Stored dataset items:
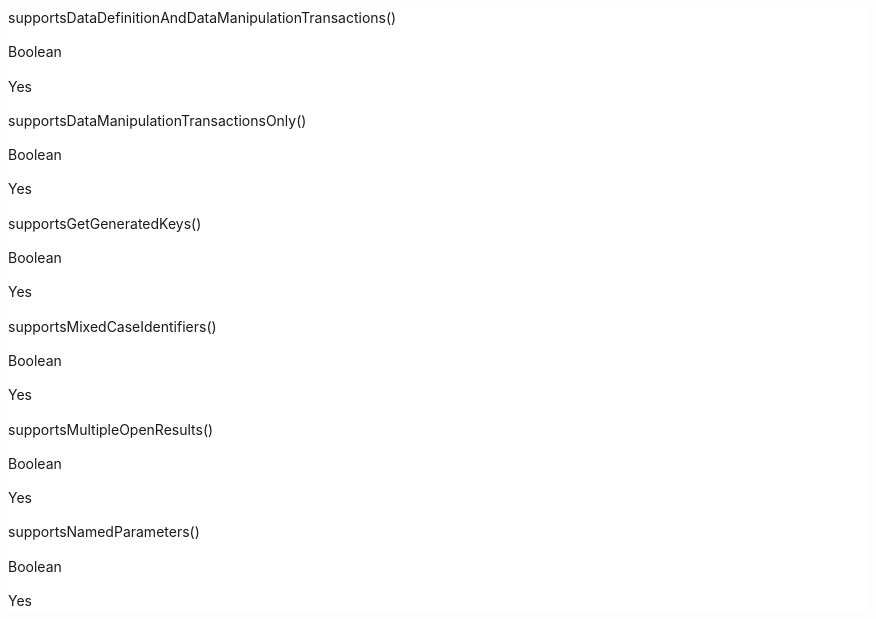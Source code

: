 <tr id="row744714811591"><td class="cellrowborder" valign="top" width="37.730000000000004%" headers="mcps1.2.4.1.1 "><p id="p94471814592"><a name="p94471814592"></a><a name="p94471814592"></a>supportsDataDefinitionAndDataManipulationTransactions()</p>
</td>
<td class="cellrowborder" valign="top" width="25.34%" headers="mcps1.2.4.1.2 "><p id="p17447386596"><a name="p17447386596"></a><a name="p17447386596"></a>Boolean</p>
</td>
<td class="cellrowborder" valign="top" width="36.93%" headers="mcps1.2.4.1.3 "><p id="p944718185913"><a name="p944718185913"></a><a name="p944718185913"></a>Yes</p>
</td>
</tr>
<tr id="row8767141213591"><td class="cellrowborder" valign="top" width="37.730000000000004%" headers="mcps1.2.4.1.1 "><p id="p17767812115912"><a name="p17767812115912"></a><a name="p17767812115912"></a>supportsDataManipulationTransactionsOnly()</p>
</td>
<td class="cellrowborder" valign="top" width="25.34%" headers="mcps1.2.4.1.2 "><p id="p67676122592"><a name="p67676122592"></a><a name="p67676122592"></a>Boolean</p>
</td>
<td class="cellrowborder" valign="top" width="36.93%" headers="mcps1.2.4.1.3 "><p id="p1976771212593"><a name="p1976771212593"></a><a name="p1976771212593"></a>Yes</p>
</td>
</tr>
<tr id="row87114135017"><td class="cellrowborder" valign="top" width="37.730000000000004%" headers="mcps1.2.4.1.1 "><p id="p177115136015"><a name="p177115136015"></a><a name="p177115136015"></a>supportsGetGeneratedKeys()</p>
</td>
<td class="cellrowborder" valign="top" width="25.34%" headers="mcps1.2.4.1.2 "><p id="p8719131207"><a name="p8719131207"></a><a name="p8719131207"></a>Boolean</p>
</td>
<td class="cellrowborder" valign="top" width="36.93%" headers="mcps1.2.4.1.3 "><p id="p17717131011"><a name="p17717131011"></a><a name="p17717131011"></a>Yes</p>
</td>
</tr>
<tr id="row1669910201005"><td class="cellrowborder" valign="top" width="37.730000000000004%" headers="mcps1.2.4.1.1 "><p id="p166993201907"><a name="p166993201907"></a><a name="p166993201907"></a>supportsMixedCaseIdentifiers()</p>
</td>
<td class="cellrowborder" valign="top" width="25.34%" headers="mcps1.2.4.1.2 "><p id="p8699202012016"><a name="p8699202012016"></a><a name="p8699202012016"></a>Boolean</p>
</td>
<td class="cellrowborder" valign="top" width="36.93%" headers="mcps1.2.4.1.3 "><p id="p8699142017018"><a name="p8699142017018"></a><a name="p8699142017018"></a>Yes</p>
</td>
</tr>
<tr id="row1981632413011"><td class="cellrowborder" valign="top" width="37.730000000000004%" headers="mcps1.2.4.1.1 "><p id="p168161924306"><a name="p168161924306"></a><a name="p168161924306"></a>supportsMultipleOpenResults()</p>
</td>
<td class="cellrowborder" valign="top" width="25.34%" headers="mcps1.2.4.1.2 "><p id="p3816824208"><a name="p3816824208"></a><a name="p3816824208"></a>Boolean</p>
</td>
<td class="cellrowborder" valign="top" width="36.93%" headers="mcps1.2.4.1.3 "><p id="p08161324707"><a name="p08161324707"></a><a name="p08161324707"></a>Yes</p>
</td>
</tr>
<tr id="row833116291506"><td class="cellrowborder" valign="top" width="37.730000000000004%" headers="mcps1.2.4.1.1 "><p id="p833116291205"><a name="p833116291205"></a><a name="p833116291205"></a>supportsNamedParameters()</p>
</td>
<td class="cellrowborder" valign="top" width="25.34%" headers="mcps1.2.4.1.2 "><p id="p13311291107"><a name="p13311291107"></a><a name="p13311291107"></a>Boolean</p>
</td>
<td class="cellrowborder" valign="top" width="36.93%" headers="mcps1.2.4.1.3 "><p id="p6331429709"><a name="p6331429709"></a><a name="p6331429709"></a>Yes</p>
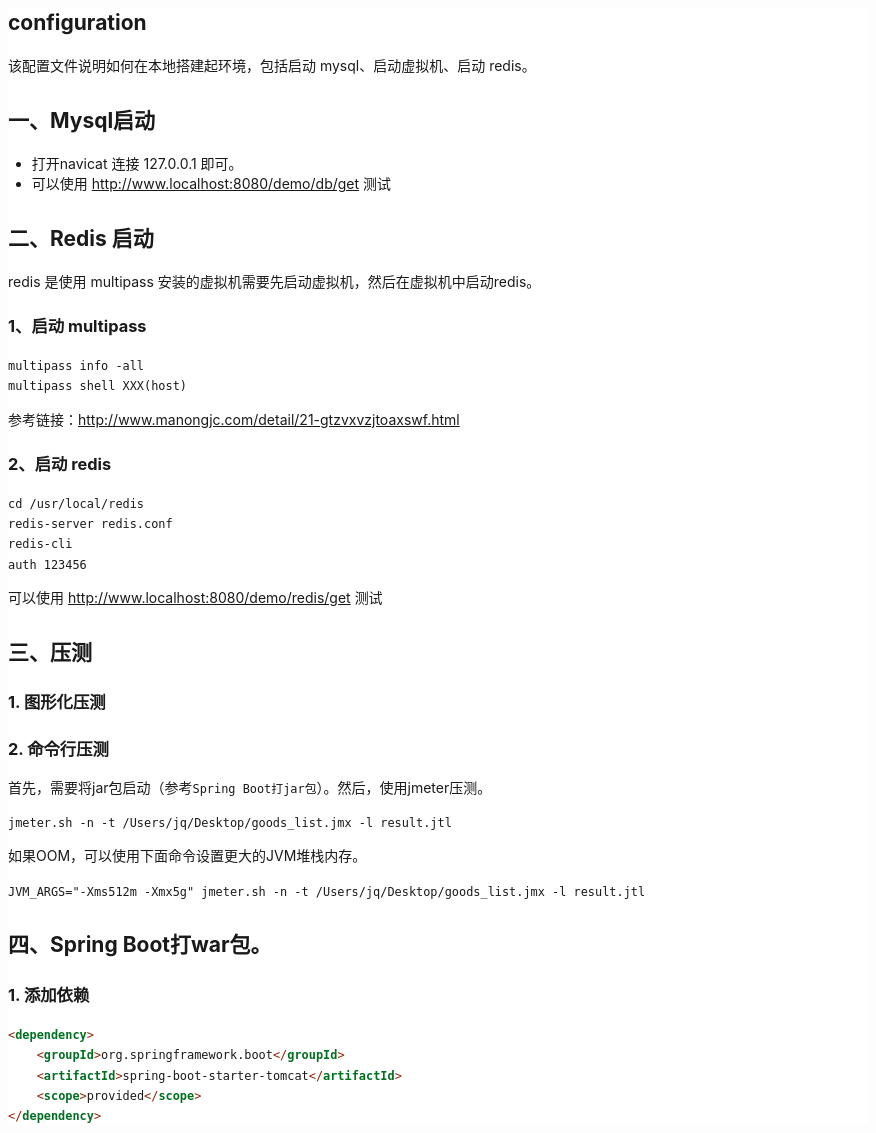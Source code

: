 configuration
---
该配置文件说明如何在本地搭建起环境，包括启动 mysql、启动虚拟机、启动 redis。
## 一、Mysql启动
- 打开navicat 连接 127.0.0.1 即可。 
- 可以使用 http://www.localhost:8080/demo/db/get 测试

## 二、Redis 启动
redis 是使用 multipass 安装的虚拟机需要先启动虚拟机，然后在虚拟机中启动redis。

### 1、启动 multipass
```shell
multipass info -all
multipass shell XXX(host)
```
参考链接：http://www.manongjc.com/detail/21-gtzvxvzjtoaxswf.html

### 2、启动 redis
```shell
cd /usr/local/redis
redis-server redis.conf
redis-cli
auth 123456
```
可以使用 http://www.localhost:8080/demo/redis/get 测试

## 三、压测
### 1. 图形化压测

### 2. 命令行压测
首先，需要将jar包启动（参考`Spring Boot打jar包`）。然后，使用jmeter压测。
```shell
jmeter.sh -n -t /Users/jq/Desktop/goods_list.jmx -l result.jtl
```
如果OOM，可以使用下面命令设置更大的JVM堆栈内存。
```shell
JVM_ARGS="-Xms512m -Xmx5g" jmeter.sh -n -t /Users/jq/Desktop/goods_list.jmx -l result.jtl
```

## 四、Spring Boot打war包。
### 1. 添加依赖
```html
<dependency>
    <groupId>org.springframework.boot</groupId>
    <artifactId>spring-boot-starter-tomcat</artifactId>
    <scope>provided</scope>
</dependency>
```
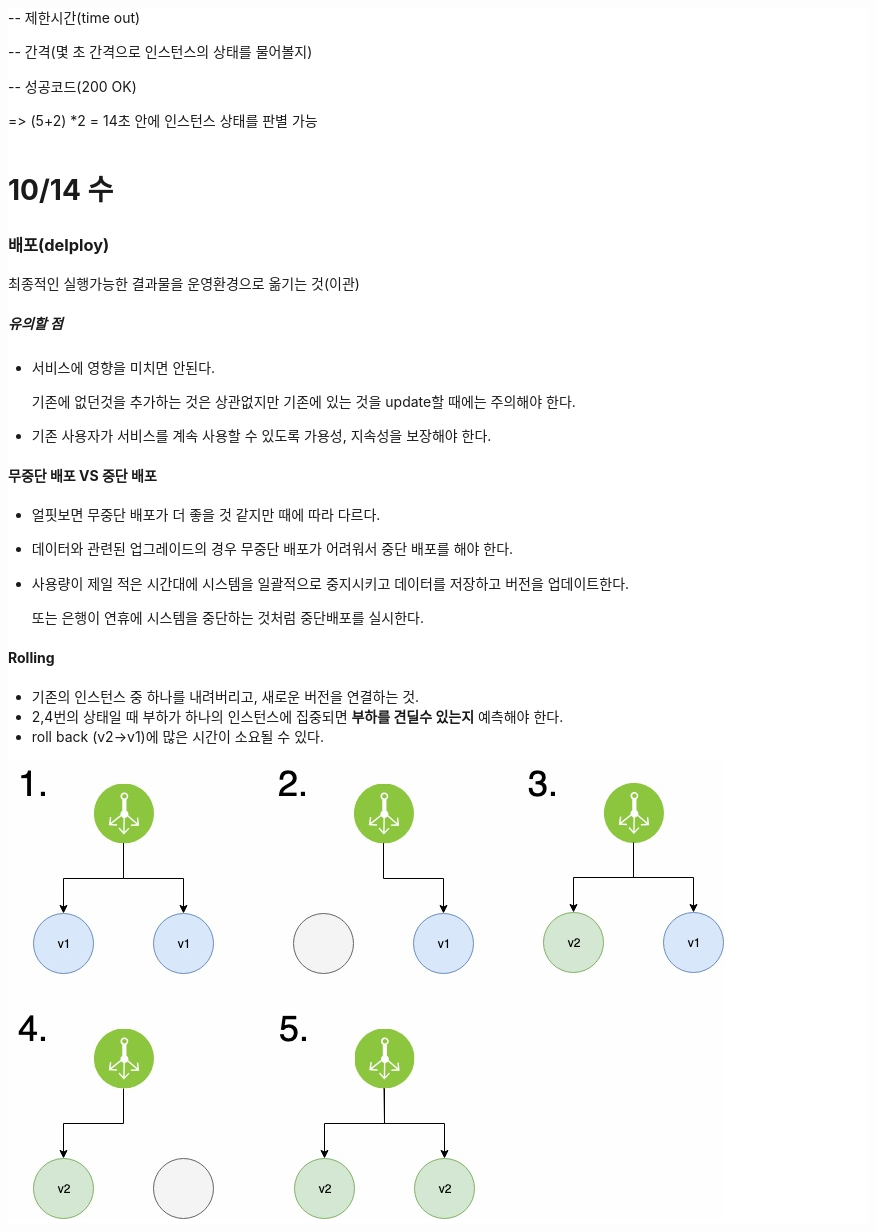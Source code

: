 -- 제한시간(time out)

-- 간격(몇 초 간격으로 인스턴스의 상태를 물어볼지)

-- 성공코드(200 OK)

=> (5+2) *2 = 14초 안에 인스턴스 상태를 판별 가능



# 10/14 수



### 배포(delploy)

최종적인 실행가능한 결과물을 운영환경으로 옮기는 것(이관)

##### 유의할 점

- 서비스에 영향을 미치면 안된다.

  기존에 없던것을 추가하는 것은 상관없지만 기존에 있는 것을 update할 때에는 주의해야 한다.

- 기존 사용자가 서비스를 계속 사용할 수 있도록 가용성, 지속성을 보장해야 한다.



#### 무중단 배포 VS 중단 배포

- 얼핏보면 무중단 배포가 더 좋을 것 같지만 때에 따라 다르다.

- 데이터와 관련된 업그레이드의 경우 무중단 배포가 어려워서 중단 배포를 해야 한다.

- 사용량이 제일 적은 시간대에 시스템을 일괄적으로 중지시키고 데이터를 저장하고 버전을 업데이트한다.

  또는 은행이 연휴에 시스템을 중단하는 것처럼 중단배포를 실시한다.



#### Rolling

- 기존의 인스턴스 중 하나를 내려버리고, 새로운 버전을 연결하는 것.
- 2,4번의 상태일 때 부하가 하나의 인스턴스에 집중되면 **부하를 견딜수 있는지** 예측해야 한다.
- roll back (v2->v1)에 많은 시간이 소요될 수 있다.

![img](../img/rolling.png)
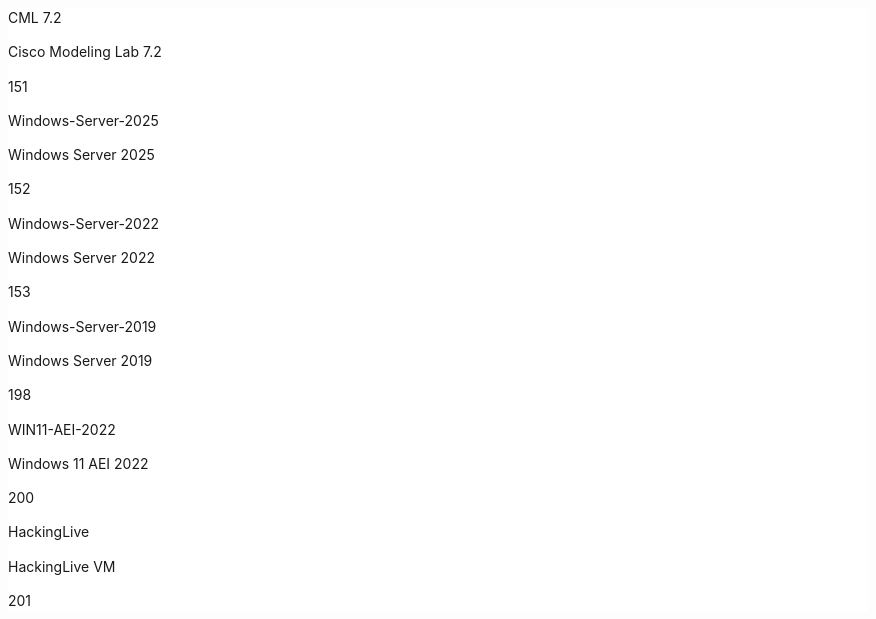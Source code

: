 
CML 7.2
	

Cisco Modeling Lab 7.2
	


	


151
	

Windows-Server-2025
	

Windows Server 2025
	


	


152
	

Windows-Server-2022
	

Windows Server 2022
	


	


153
	

Windows-Server-2019
	

Windows Server 2019
	


	


198
	

WIN11-AEI-2022
	

Windows 11 AEI 2022
	


	


200
	

HackingLive
	

HackingLive VM
	


	


201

--- What is being asked ---
Filter the entries above down to the lines that hold the word "multipass", and copy those lines.

--- Output ---
redis 是使用 multipass 安装的虚拟机需要先启动虚拟机，然后在虚拟机中启动redis。
### 1、启动 multipass
multipass info -all
multipass shell XXX(host)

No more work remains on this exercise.